A fast-moving field replete with blockbuster potential
Immune checkpoint inhibitor therapies block the pathways that cancers use to evade destruction by the immune system. The development of this field continues to progress apace, with new agents entering development and existing drugs gaining new approvals and market entries. The most successful of these are attaining blockbuster status, often very soon after their market entry.

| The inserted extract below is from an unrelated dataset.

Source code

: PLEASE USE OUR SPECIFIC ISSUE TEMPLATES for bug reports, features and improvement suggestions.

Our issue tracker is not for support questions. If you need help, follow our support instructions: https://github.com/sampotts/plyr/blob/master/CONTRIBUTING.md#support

Opdivo and Keytruda entered the market in 2014 and achieved blockbuster status (> $1 billion in annual sales) in 2016, Tecentriq entered in 2016 and is forecast to hit blockbuster status by 2018, and Imfinzi and Bavencio entered in 2017 with blockbuster status forecast for 2019 and 2021, respectively. The eight immune checkpoint inhibitors in the table below are forecast to bring in combined annual sales topping $34 billion by 2022 (Source: Thomson Reuters I/B/E/S).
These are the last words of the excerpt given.